The work takes on elements of Lewis Carroll’s Alice’s Adventures in Wonderland and Through the Looking Glass. Each student was asked to read the two classic novels and to contemplate how they could be translated into a stage version. After a few rehearsals practicing movement, tapping into emotions, and discussing different directions for the adaptation, the cast and Von Rosenvinge reached the decision that the play would take place in a theater realm.

“I didn’t want to remake Alice in Wonderland. I wanted to do something else but I didn’t know what it was yet. So I came up with the idea of a third realm… I though the third realm should be something theatrical,” Von Rosenvinge said. “It was an epiphany that Alice gets trapped behind a ‘fourth wall’ as in theater. And then it evolved from there. Essentially from that point on I got Alice into the world, and now I’m letting the students go with their ideas.”

The show opens to show a group of students auditioning for a college theater program. As they finish their auditions, the frazzled Alice Little, played by junior Evelyn Oliver, enters the audition tardy. From here, she falls into a mysterious realm that she begins to explore.

In this new place, Alice encounters her nemesis: Mia the diva, played by junior Emma Howe. Through this encounter and others, Alice discovers herself and the world around her.

“My interpretation of Alice is that she is a very curious, very confused girl who is thrown into a bunch of whacky situations. She has to test herself continually while trying to understand her predicaments,” Oliver said.
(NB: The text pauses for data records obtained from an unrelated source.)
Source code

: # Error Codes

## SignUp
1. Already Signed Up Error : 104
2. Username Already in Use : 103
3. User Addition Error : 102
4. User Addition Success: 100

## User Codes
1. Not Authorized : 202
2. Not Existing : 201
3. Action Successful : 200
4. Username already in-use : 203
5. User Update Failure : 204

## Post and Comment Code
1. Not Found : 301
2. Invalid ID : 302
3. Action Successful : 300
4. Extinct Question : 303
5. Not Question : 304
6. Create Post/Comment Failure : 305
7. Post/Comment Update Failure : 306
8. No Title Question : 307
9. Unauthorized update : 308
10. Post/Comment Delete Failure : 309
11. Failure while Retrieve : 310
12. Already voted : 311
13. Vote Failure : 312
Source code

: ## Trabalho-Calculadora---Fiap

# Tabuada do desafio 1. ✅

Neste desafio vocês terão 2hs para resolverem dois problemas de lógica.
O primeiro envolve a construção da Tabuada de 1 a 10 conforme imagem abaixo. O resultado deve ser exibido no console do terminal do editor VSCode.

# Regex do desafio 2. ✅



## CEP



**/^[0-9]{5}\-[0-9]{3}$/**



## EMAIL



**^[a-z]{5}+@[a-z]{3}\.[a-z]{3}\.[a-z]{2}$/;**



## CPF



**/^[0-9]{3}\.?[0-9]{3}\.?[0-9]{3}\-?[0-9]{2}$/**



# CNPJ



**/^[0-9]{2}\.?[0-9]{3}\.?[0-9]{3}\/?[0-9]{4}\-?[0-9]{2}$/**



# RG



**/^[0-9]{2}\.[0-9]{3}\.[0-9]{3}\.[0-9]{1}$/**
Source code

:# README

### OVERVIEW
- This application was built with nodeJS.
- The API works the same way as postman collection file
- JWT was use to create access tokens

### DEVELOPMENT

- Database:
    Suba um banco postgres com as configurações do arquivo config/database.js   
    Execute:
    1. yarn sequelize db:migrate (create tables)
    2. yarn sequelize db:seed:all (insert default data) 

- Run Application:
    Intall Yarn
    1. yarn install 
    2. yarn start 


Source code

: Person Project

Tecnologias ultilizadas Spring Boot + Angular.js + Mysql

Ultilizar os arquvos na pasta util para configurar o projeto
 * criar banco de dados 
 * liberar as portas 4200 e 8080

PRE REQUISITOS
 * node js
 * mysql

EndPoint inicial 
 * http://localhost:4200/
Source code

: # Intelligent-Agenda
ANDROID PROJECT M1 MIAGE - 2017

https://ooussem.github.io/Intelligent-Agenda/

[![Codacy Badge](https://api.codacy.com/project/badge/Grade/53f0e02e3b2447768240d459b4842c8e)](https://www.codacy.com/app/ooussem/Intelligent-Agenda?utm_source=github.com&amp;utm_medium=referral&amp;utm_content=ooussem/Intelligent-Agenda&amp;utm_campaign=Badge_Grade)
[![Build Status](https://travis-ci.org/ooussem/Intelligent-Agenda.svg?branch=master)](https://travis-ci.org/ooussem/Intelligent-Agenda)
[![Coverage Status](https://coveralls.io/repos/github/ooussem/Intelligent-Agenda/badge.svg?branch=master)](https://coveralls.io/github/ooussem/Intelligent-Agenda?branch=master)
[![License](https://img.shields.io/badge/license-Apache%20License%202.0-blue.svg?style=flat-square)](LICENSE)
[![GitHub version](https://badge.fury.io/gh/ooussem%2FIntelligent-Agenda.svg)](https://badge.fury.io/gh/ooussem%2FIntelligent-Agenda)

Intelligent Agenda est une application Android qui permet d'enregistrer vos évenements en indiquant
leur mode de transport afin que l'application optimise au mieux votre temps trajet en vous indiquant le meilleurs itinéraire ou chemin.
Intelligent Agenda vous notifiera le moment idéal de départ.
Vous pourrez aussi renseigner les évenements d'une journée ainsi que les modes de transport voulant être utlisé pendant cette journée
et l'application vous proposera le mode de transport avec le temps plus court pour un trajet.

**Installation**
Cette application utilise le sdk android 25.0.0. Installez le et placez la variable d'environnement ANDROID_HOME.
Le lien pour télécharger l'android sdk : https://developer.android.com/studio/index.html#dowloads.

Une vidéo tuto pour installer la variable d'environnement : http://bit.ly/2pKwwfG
“My favorite aspect about the show is our creative writing process and how we’ve created this from scratch. We’ve taken interesting ideas and created fully fleshed out scenes from them,” she added.

The Drama Ensemble comes to rehearsal everyday and writes different scenes for the show. Presently, act one of the play is complete and is being edited. Act two has yet to be written, but the students are combining their talents and working hard to write it promptly. Senior Benjamin Card plays a large role in writing the play, but will not be acting.

“Since I’m not interested in actually performing in the show, I have the unique ability to sit around and aid in the writing of some crucial scenes without the conflict of interest that would arise if I were writing for my own character,” Card said. “What we’re doing is communally working on the play, act by act, theme by theme, scene by scene, line by line, taking the aggregate average of everybody’s ideas and input and drafting the greatest possible result we can pull together from those.”

Like many of the students helping to write the show, Card eagerly awaits the end result and maintains high expectations.

“I expect the show to be an intriguing mix of absurdist concepts, dramatic deconstruction, and ‘play of ideas’. I’m feeling a creative energy in it that laces the entire thing and gives it humor, certainly, but also lets us explore some pretty dark, pretty realistic themes. The final product is going to be impressive,” Card added.

Opening night for Uncommon Nonsense is Thursday March 7th, with additional performances on Friday the 8th and Saturday the 9th. Until the premier of this original work, the students and Von Rosenvinge will continue to create and prepare the play with high hopes for the final product.